:: Assigned task ::
For each line in the records that contains "afetados", make a copy.

:: Given records ::
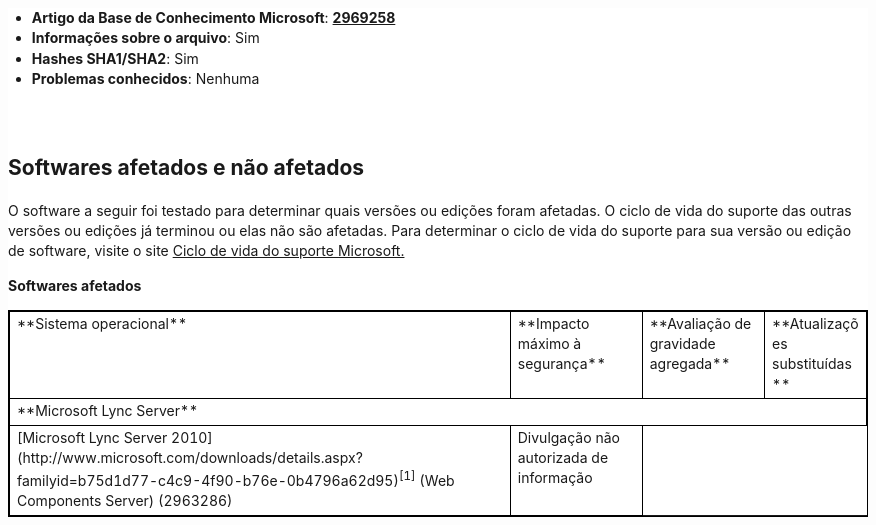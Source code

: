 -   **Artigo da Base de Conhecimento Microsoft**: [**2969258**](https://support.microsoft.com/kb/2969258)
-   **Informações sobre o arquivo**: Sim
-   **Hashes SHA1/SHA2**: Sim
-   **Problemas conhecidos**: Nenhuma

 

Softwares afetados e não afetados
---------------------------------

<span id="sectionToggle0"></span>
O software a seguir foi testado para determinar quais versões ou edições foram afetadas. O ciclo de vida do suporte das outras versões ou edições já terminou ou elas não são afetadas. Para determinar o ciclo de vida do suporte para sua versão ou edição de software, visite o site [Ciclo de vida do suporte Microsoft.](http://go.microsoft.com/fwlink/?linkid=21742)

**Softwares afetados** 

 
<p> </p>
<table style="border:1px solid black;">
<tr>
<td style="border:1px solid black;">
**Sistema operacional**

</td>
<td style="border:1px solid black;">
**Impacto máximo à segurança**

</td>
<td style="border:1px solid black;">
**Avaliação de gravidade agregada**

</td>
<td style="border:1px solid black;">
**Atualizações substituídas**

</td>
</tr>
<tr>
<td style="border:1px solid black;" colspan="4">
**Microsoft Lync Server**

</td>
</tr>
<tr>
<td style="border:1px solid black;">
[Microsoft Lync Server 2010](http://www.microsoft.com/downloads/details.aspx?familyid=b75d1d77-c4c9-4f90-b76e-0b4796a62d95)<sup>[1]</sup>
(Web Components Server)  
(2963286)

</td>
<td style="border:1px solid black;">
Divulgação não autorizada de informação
...
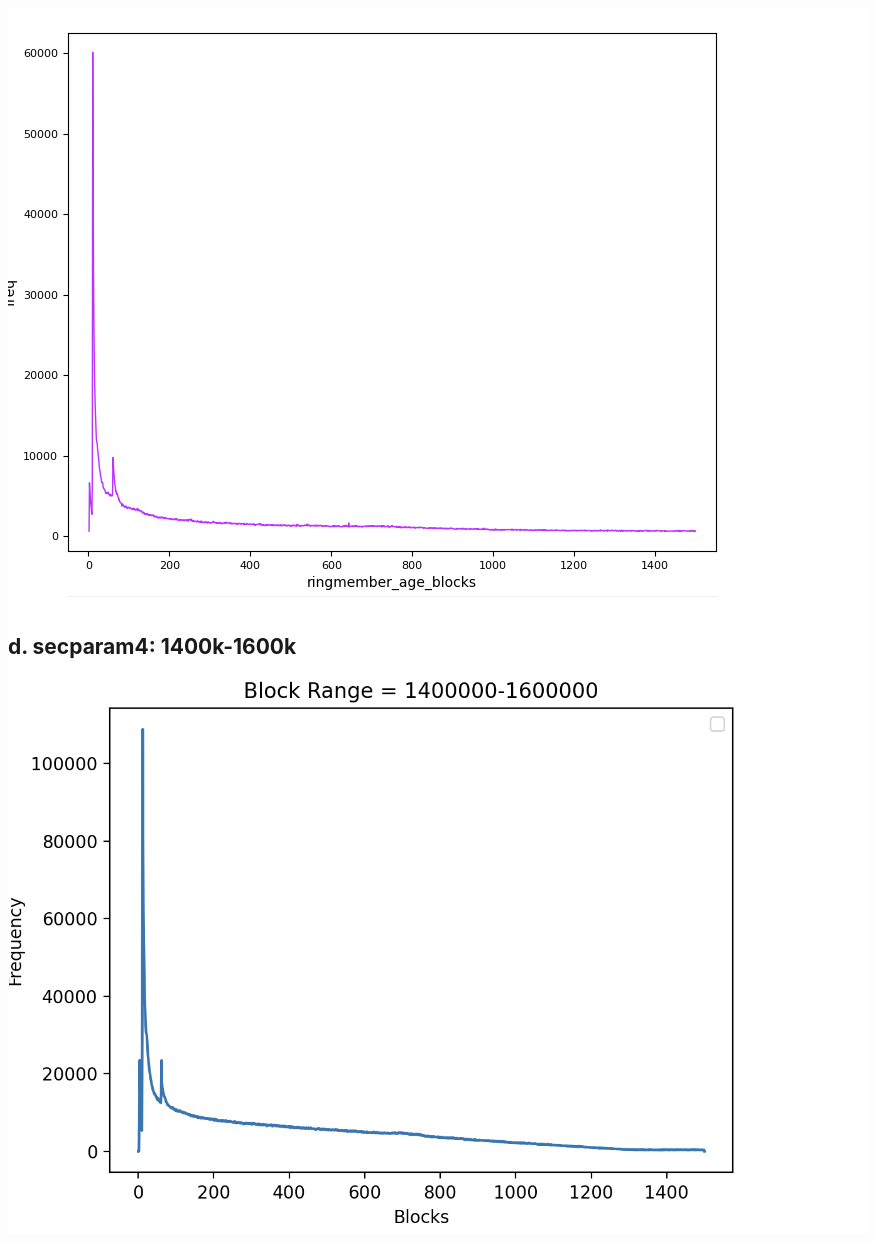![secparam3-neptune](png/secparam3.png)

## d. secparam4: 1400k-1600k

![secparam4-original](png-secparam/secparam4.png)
---
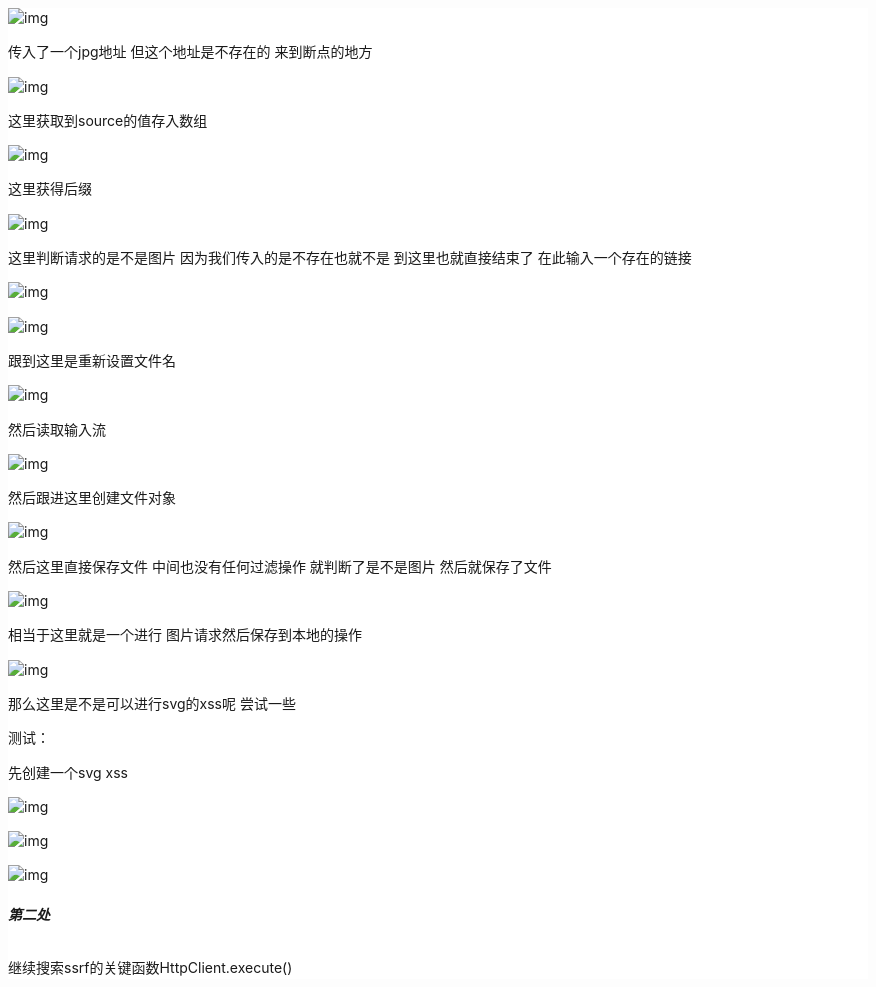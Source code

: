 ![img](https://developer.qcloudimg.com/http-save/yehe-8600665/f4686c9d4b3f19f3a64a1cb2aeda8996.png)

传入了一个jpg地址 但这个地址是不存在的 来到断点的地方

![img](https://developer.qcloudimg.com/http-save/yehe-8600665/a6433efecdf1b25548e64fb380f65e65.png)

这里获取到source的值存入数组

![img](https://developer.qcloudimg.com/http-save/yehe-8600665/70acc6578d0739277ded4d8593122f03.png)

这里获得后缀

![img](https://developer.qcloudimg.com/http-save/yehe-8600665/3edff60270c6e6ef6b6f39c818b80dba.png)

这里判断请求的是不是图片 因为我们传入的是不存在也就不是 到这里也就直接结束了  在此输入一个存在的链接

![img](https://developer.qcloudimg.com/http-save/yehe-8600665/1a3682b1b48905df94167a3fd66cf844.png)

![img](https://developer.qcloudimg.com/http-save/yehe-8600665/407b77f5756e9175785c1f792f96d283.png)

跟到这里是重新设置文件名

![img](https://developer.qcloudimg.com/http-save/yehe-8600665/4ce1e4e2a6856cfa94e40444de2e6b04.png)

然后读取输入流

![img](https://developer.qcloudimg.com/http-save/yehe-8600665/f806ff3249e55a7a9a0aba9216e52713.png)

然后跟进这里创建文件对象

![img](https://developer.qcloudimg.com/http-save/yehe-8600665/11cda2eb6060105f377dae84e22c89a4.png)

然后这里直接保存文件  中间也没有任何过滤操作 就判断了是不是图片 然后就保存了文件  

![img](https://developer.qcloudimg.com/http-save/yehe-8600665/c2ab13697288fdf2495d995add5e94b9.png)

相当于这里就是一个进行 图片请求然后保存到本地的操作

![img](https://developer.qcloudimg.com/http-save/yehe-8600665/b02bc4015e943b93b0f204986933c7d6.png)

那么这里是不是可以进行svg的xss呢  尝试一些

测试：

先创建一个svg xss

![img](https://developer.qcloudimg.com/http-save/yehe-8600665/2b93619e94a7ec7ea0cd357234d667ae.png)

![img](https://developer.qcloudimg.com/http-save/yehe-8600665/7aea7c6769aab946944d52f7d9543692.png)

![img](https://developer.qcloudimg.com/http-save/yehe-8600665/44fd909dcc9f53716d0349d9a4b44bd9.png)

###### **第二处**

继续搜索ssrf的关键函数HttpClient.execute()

:: Solution to this task ::
Softwares afetados e não afetados
**Softwares afetados** 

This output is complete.